Visual-RFT by Liuziyu77

Visual reinforcement fine-tuning research paper

Created 10 months ago

2,298 stars

Top 19.6% on SourcePulse

View on GitHub

1 Expert Loves This Project

Zack Li

Cofounder of Nexa AI

Project Summary

Visual-RFT introduces a novel reinforcement fine-tuning approach for Large Vision-Language Models (LVLMs), extending Deepseek-R1's RL strategy to multimodal tasks. It targets researchers and developers aiming to enhance LVLM performance on diverse visual perception tasks like object detection and fine-grained classification, offering a method for efficient, high-quality fine-tuning with limited data.

How It Works

Visual-RFT employs a GRPO-based reinforcement fine-tuning framework.
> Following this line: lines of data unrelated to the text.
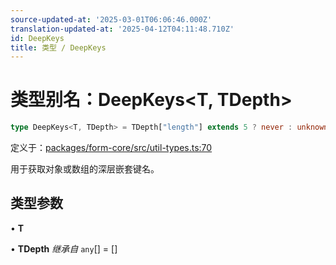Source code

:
 ```yaml
---
source-updated-at: '2025-03-01T06:06:46.000Z'
translation-updated-at: '2025-04-12T04:11:48.710Z'
id: DeepKeys
title: 类型 / DeepKeys
---
```

# 类型别名：DeepKeys\<T, TDepth\>

```ts
type DeepKeys<T, TDepth> = TDepth["length"] extends 5 ? never : unknown extends T ? PrefixFromDepth<string, TDepth> : T extends readonly any[] & IsTuple<T> ? PrefixTupleAccessor<T, AllowedIndexes<T>, TDepth> : T extends any[] ? PrefixArrayAccessor<T, [...TDepth, any]> : T extends Date ? never : T extends object ? PrefixObjectAccessor<T, TDepth> : T extends string | number | boolean | bigint ? "" : never;
```

定义于：[packages/form-core/src/util-types.ts:70](https://github.com/TanStack/form/blob/main/packages/form-core/src/util-types.ts#L70)

用于获取对象或数组的深层嵌套键名。

## 类型参数

• **T**

• **TDepth** *继承自* `any`[] = \[\]
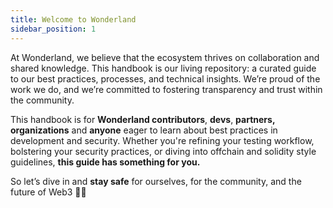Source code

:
 ```yaml
---
title: Welcome to Wonderland
sidebar_position: 1
---
```


At Wonderland, we believe that the ecosystem thrives on collaboration and shared knowledge. This handbook is our living repository: a curated guide to our best practices, processes, and technical insights. We’re proud of the work we do, and we’re committed to fostering transparency and trust within the community.

This handbook is for **Wonderland contributors**, **devs**, **partners, organizations** and **anyone** eager to learn about best practices in development and security. Whether you're refining your testing workflow, bolstering your security practices, or diving into offchain and solidity style guidelines, **this guide has something for you.**

So let’s dive in and **stay safe** for ourselves, for the community, and the future of Web3 🐇✨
The core innovation lies in its design of rule-based, verifiable reward functions tailored for specific visual tasks. These rewards efficiently compute quality scores for model-generated responses, which are then used to update the policy model. KL divergence is utilized to stabilize training by limiting deviations from a reference model, enabling effective adaptation of RL strategies to the multimodal domain.

Quick Start & Requirements

Install: Clone the repository and set up a Conda environment.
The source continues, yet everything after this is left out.